[[ DATASET RECORDS open ]]
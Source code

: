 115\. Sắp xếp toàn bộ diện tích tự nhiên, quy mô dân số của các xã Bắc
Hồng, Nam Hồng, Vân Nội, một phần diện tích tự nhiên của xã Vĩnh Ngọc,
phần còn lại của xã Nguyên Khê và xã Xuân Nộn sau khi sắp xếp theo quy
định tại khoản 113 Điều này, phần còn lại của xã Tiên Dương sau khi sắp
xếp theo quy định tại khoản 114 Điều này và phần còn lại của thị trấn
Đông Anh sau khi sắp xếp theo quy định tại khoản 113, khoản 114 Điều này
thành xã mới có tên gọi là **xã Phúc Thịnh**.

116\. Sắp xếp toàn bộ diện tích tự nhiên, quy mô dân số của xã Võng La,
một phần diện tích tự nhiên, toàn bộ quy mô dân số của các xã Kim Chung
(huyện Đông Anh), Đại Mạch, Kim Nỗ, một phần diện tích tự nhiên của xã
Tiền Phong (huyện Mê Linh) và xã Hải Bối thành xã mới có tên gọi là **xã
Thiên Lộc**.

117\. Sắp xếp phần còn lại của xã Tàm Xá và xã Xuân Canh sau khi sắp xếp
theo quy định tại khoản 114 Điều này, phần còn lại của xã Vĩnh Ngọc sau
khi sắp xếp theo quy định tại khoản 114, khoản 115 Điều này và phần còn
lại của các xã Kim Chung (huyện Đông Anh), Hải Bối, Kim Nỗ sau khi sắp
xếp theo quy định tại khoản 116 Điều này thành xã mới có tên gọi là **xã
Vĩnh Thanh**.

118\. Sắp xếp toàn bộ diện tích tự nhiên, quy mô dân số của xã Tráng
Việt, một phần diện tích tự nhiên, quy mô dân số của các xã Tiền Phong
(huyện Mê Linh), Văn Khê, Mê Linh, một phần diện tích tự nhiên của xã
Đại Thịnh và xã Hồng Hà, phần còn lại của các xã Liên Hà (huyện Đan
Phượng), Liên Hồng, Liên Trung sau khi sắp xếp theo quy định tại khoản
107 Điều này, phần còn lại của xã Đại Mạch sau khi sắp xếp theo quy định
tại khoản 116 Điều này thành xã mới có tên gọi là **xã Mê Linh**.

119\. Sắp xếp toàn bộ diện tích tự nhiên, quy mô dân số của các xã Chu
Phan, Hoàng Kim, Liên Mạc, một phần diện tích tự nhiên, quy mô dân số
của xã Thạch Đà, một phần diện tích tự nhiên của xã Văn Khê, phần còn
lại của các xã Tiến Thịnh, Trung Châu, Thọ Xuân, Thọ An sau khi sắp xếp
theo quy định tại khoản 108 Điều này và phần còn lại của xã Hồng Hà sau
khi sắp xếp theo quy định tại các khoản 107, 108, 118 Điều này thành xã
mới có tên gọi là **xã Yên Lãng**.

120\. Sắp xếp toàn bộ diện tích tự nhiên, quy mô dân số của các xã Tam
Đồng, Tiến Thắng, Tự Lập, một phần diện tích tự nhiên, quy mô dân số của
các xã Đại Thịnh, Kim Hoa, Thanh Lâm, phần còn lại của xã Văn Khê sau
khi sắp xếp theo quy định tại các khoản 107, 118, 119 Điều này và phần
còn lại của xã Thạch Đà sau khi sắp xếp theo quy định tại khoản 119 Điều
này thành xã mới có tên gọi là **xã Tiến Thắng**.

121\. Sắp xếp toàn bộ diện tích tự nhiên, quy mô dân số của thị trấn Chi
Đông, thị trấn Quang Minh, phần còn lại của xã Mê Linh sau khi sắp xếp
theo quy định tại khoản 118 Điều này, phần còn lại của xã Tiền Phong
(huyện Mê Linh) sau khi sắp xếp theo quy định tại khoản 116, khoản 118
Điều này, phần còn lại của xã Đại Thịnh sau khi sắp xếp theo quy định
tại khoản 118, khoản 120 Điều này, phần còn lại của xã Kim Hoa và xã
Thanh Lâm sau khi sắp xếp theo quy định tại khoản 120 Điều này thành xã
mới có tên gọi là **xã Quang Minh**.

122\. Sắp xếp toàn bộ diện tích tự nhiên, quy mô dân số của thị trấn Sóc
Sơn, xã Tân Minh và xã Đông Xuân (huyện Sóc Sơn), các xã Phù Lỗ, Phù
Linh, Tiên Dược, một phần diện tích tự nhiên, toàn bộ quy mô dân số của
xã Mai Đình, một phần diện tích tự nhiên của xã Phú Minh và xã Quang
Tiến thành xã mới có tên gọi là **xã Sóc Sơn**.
[[ DATASET RECORDS closed ]]
Exactly the lines from the one containing "các xã Đại Thịnh, Kim" through the end of the entries above must be output, and no others.

các xã Đại Thịnh, Kim Hoa, Thanh Lâm, phần còn lại của xã Văn Khê sau
khi sắp xếp theo quy định tại các khoản 107, 118, 119 Điều này và phần
còn lại của xã Thạch Đà sau khi sắp xếp theo quy định tại khoản 119 Điều
này thành xã mới có tên gọi là **xã Tiến Thắng**.

121\. Sắp xếp toàn bộ diện tích tự nhiên, quy mô dân số của thị trấn Chi
Đông, thị trấn Quang Minh, phần còn lại của xã Mê Linh sau khi sắp xếp
theo quy định tại khoản 118 Điều này, phần còn lại của xã Tiền Phong
(huyện Mê Linh) sau khi sắp xếp theo quy định tại khoản 116, khoản 118
Điều này, phần còn lại của xã Đại Thịnh sau khi sắp xếp theo quy định
tại khoản 118, khoản 120 Điều này, phần còn lại của xã Kim Hoa và xã
Thanh Lâm sau khi sắp xếp theo quy định tại khoản 120 Điều này thành xã
mới có tên gọi là **xã Quang Minh**.

122\. Sắp xếp toàn bộ diện tích tự nhiên, quy mô dân số của thị trấn Sóc
Sơn, xã Tân Minh và xã Đông Xuân (huyện Sóc Sơn), các xã Phù Lỗ, Phù
Linh, Tiên Dược, một phần diện tích tự nhiên, toàn bộ quy mô dân số của
xã Mai Đình, một phần diện tích tự nhiên của xã Phú Minh và xã Quang
Tiến thành xã mới có tên gọi là **xã Sóc Sơn**.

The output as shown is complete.